WORK REQUEST: Search the entries for the word "updateWidget" and pull out each line that has it.

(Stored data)
━━━━━━━━━━
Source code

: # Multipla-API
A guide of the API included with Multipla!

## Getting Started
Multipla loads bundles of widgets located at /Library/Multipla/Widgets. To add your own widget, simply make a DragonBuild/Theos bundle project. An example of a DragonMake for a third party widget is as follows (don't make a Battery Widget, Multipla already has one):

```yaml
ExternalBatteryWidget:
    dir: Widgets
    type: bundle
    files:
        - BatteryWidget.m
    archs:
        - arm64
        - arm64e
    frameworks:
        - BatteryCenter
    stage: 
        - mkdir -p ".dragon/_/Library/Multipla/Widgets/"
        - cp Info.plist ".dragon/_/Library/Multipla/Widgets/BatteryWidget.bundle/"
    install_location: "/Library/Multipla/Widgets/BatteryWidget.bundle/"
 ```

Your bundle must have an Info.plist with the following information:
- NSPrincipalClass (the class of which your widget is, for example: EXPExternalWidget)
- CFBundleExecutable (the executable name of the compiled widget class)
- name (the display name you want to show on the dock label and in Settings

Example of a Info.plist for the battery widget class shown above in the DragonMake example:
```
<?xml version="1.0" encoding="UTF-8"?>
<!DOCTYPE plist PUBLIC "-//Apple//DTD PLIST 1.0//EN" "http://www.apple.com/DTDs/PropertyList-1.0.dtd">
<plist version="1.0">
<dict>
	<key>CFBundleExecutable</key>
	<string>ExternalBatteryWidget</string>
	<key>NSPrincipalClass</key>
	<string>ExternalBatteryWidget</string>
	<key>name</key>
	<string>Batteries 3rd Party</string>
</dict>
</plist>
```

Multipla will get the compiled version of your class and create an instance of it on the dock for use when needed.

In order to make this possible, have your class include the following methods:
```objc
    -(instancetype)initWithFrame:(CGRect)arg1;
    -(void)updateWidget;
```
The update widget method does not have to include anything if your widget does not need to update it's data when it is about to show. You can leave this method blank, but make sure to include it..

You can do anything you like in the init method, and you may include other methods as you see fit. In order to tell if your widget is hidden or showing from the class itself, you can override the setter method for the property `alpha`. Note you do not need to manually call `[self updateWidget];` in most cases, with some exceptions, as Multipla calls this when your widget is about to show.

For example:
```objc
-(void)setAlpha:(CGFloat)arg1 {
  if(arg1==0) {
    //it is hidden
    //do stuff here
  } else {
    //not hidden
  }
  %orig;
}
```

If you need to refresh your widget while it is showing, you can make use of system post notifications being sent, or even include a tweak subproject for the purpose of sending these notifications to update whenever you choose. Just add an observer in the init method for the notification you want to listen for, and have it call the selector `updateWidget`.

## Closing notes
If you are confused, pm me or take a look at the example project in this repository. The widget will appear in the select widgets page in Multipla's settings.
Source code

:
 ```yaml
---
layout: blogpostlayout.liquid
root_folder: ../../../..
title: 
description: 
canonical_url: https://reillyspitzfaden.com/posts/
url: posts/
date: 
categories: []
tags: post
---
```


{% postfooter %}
━━━━━━━━━━
SOLVED EXERCISE:
    -(void)updateWidget;
You can do anything you like in the init method, and you may include other methods as you see fit. In order to tell if your widget is hidden or showing from the class itself, you can override the setter method for the property `alpha`. Note you do not need to manually call `[self updateWidget];` in most cases, with some exceptions, as Multipla calls this when your widget is about to show.
If you need to refresh your widget while it is showing, you can make use of system post notifications being sent, or even include a tweak subproject for the purpose of sending these notifications to update whenever you choose. Just add an observer in the init method for the notification you want to listen for, and have it call the selector `updateWidget`.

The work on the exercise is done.